I'd love to get my hands dirty with EC2 but don't even know where to start. I've searched around and found some articles that show how to get an instance up, load an AMI etc but the end result is the long Amazon url for the instance. How can I setup a load balancer instance, or at least communicate with EC2 with a separately hosted web front-end.<p>I don't have any use for EC2 yet but like any good hacker I just want to tinker.
======
jdavid
EC2 and S3 rock.

I sit on the ec2ubuntu google group <http://groups.google.com/group/ec2ubuntu>

its a great group, and Eric Hammond created one of the best images i have seen
yet. the original image was only ~100MB in size. Eric has done a lot of work
to keep the images fast and small. He has put a number of optimizations in
that few of the other public images have.

As far as loadBalancing goes, we are going with Round Robin DNS until we HAVE
to move to something more compliecated.

Nettica offers some great tools for setting up Dynamic Round Robbin DNS
records.

RightScale is not so much a load balancing company as it provides you with
some webui stuff to manage servers. EC2 in firefox is a much better start.

WinSCP is a god send. It makes it so easy to put files on your instance. I am
still trying to figure out how to either Wine install WinSCP on my Ubuntu
install or to find a replacement.

if you need anything and are an ubuntu user, join the group and email me.
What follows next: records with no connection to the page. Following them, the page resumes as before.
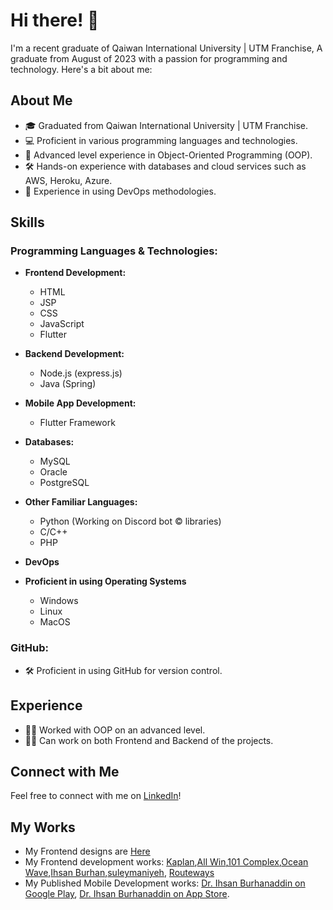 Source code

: # Hi there! 👋

I'm a recent graduate of Qaiwan International University | UTM Franchise, A graduate from August of 2023 with a passion for programming and technology. Here's a bit about me:

## About Me

- 🎓 Graduated from Qaiwan International University | UTM Franchise.
- 💻 Proficient in various programming languages and technologies.
- 🌟 Advanced level experience in Object-Oriented Programming (OOP).
- 🛠️ Hands-on experience with databases and cloud services such as AWS, Heroku, Azure.
- 🚀 Experience in using DevOps methodologies.

## Skills

### Programming Languages & Technologies:

- **Frontend Development:**
  - HTML
  - JSP
  - CSS
  - JavaScript
  - Flutter

- **Backend Development:**
  - Node.js (express.js)
  - Java (Spring)

- **Mobile App Development:**
  - Flutter Framework

- **Databases:**
  - MySQL
  - Oracle
  - PostgreSQL

- **Other Familiar Languages:**
  - Python (Working on Discord bot © libraries)
  - C/C++
  - PHP

- **DevOps**
  
- **Proficient in using Operating Systems**
  -  Windows
  -  Linux
  -  MacOS


### GitHub:

- 🛠️ Proficient in using GitHub for version control.

## Experience

- 👨‍💻 Worked with OOP on an advanced level.
- 👨‍💼 Can work on both Frontend and Backend of the projects.

## Connect with Me

Feel free to connect with me on [LinkedIn](https://www.linkedin.com/in/alan-ali-0948ba211/)!

## My Works

- My Frontend designs are [Here](https://dribbble.com/Sherlockian/shots)
- My Frontend development works: [Kaplan](https://kaplaniq.com/home),[All Win](https://all-win.co/),[101 Complex](https://101complex.com/),[Ocean Wave](https://ocean-wave.co/),[Ihsan Burhan](https://ihsanburhan.com/),[suleymaniyeh](https://sulaimaniy.com/), [Routeways](https://Rccl.org/)
- My Published Mobile Development works: [Dr. Ihsan Burhanaddin on Google Play](https://play.google.com/store/apps/details?id=com.smarthand.ihsanburhan__a&hl=en&gl=US), [Dr. Ihsan Burhanaddin on App Store](https://apps.apple.com/us/app/dr-ihsan-burhanaddin/id6476200266).
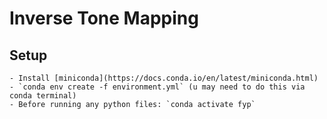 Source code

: # Inverse Tone Mapping
## Setup
    - Install [miniconda](https://docs.conda.io/en/latest/miniconda.html)
    - `conda env create -f environment.yml` (u may need to do this via conda terminal)
    - Before running any python files: `conda activate fyp`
bandwidth between EC2 and S3 = 250Mb/s which is faster than most disks I know
of. Latency is about 20ms. Accessing 2 xml files during a read/write still
seems fast for the web.

------
ropiku
I haven't played with EC2 yet (but it's on my list). I know about a firefox
plugin that helps manage instances
(<http://sourceforge.net/projects/elasticfox/>).
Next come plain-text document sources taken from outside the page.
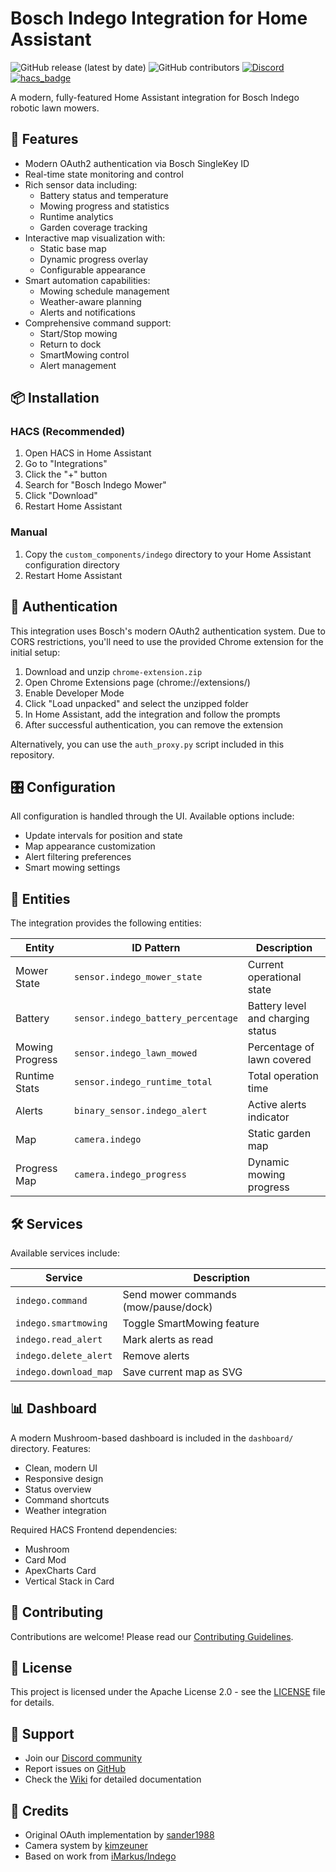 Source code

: # Bosch Indego Integration for Home Assistant

![GitHub release (latest by date)](https://img.shields.io/github/v/release/WhyLev/indegohomeassistant)
![GitHub contributors](https://img.shields.io/github/contributors/WhyLev/indegohomeassistant)
[![Discord](https://img.shields.io/discord/983383013830864927)](https://discord.gg/aD33GsP)
[![hacs_badge](https://img.shields.io/badge/HACS-Default-orange.svg)](https://github.com/hacs/integration)

A modern, fully-featured Home Assistant integration for Bosch Indego robotic lawn mowers.

## 🌟 Features

- Modern OAuth2 authentication via Bosch SingleKey ID
- Real-time state monitoring and control
- Rich sensor data including:
  - Battery status and temperature
  - Mowing progress and statistics
  - Runtime analytics
  - Garden coverage tracking
- Interactive map visualization with:
  - Static base map
  - Dynamic progress overlay
  - Configurable appearance
- Smart automation capabilities:
  - Mowing schedule management
  - Weather-aware planning
  - Alerts and notifications
- Comprehensive command support:
  - Start/Stop mowing
  - Return to dock
  - SmartMowing control
  - Alert management

## 📦 Installation

### HACS (Recommended)

1. Open HACS in Home Assistant
2. Go to "Integrations"
3. Click the "+" button
4. Search for "Bosch Indego Mower"
5. Click "Download"
6. Restart Home Assistant

### Manual

1. Copy the `custom_components/indego` directory to your Home Assistant configuration directory
2. Restart Home Assistant

## 🔐 Authentication

This integration uses Bosch's modern OAuth2 authentication system. Due to CORS restrictions, you'll need to use the provided Chrome extension for the initial setup:

1. Download and unzip `chrome-extension.zip`
2. Open Chrome Extensions page (chrome://extensions/)
3. Enable Developer Mode
4. Click "Load unpacked" and select the unzipped folder
5. In Home Assistant, add the integration and follow the prompts
6. After successful authentication, you can remove the extension

Alternatively, you can use the `auth_proxy.py` script included in this repository.

## 🎛 Configuration

All configuration is handled through the UI. Available options include:

- Update intervals for position and state
- Map appearance customization
- Alert filtering preferences
- Smart mowing settings

## 🤖 Entities

The integration provides the following entities:

| Entity | ID Pattern | Description |
|--------|------------|-------------|
| Mower State | `sensor.indego_mower_state` | Current operational state |
| Battery | `sensor.indego_battery_percentage` | Battery level and charging status |
| Mowing Progress | `sensor.indego_lawn_mowed` | Percentage of lawn covered |
| Runtime Stats | `sensor.indego_runtime_total` | Total operation time |
| Alerts | `binary_sensor.indego_alert` | Active alerts indicator |
| Map | `camera.indego` | Static garden map |
| Progress Map | `camera.indego_progress` | Dynamic mowing progress |

## 🛠 Services

Available services include:

| Service | Description |
|---------|-------------|
| `indego.command` | Send mower commands (mow/pause/dock) |
| `indego.smartmowing` | Toggle SmartMowing feature |
| `indego.read_alert` | Mark alerts as read |
| `indego.delete_alert` | Remove alerts |
| `indego.download_map` | Save current map as SVG |

## 📊 Dashboard

A modern Mushroom-based dashboard is included in the `dashboard/` directory. Features:

- Clean, modern UI
- Responsive design
- Status overview
- Command shortcuts
- Weather integration

Required HACS Frontend dependencies:
- Mushroom
- Card Mod
- ApexCharts Card
- Vertical Stack in Card

## 🤝 Contributing

Contributions are welcome! Please read our [Contributing Guidelines](CONTRIBUTING.md).

## 📄 License

This project is licensed under the Apache License 2.0 - see the [LICENSE](LICENSE) file for details.

## 💬 Support

- Join our [Discord community](https://discord.gg/aD33GsP)
- Report issues on [GitHub](https://github.com/WhyLev/indegohomeassistant/issues)
- Check the [Wiki](https://github.com/WhyLev/indegohomeassistant/wiki) for detailed documentation

## 🙏 Credits

- Original OAuth implementation by [sander1988](https://github.com/sander1988)
- Camera system by [kimzeuner](https://github.com/kimzeuner)
- Based on work from [iMarkus/Indego](https://github.com/iMarkus/Indego)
As far as I know you launch the instance, ssh on it and have fun. That url is
your instance address. You can make a loadb alancer by installing Apache or
Nginx on a server (instance or other) then from there proxy to your instances
(you'll have to open the ports). See the Nginx wiki for more documentation
(<http://wiki.codemongers.com/NginxLoadBalanceExample>). If you need help
configuring the Nginx shout.

It's basically VPS but where you pay by the hour and it doesn't have a static
IP and persistent hdd. You can also use a AMI with what do you need (I saw
there was one for Rails).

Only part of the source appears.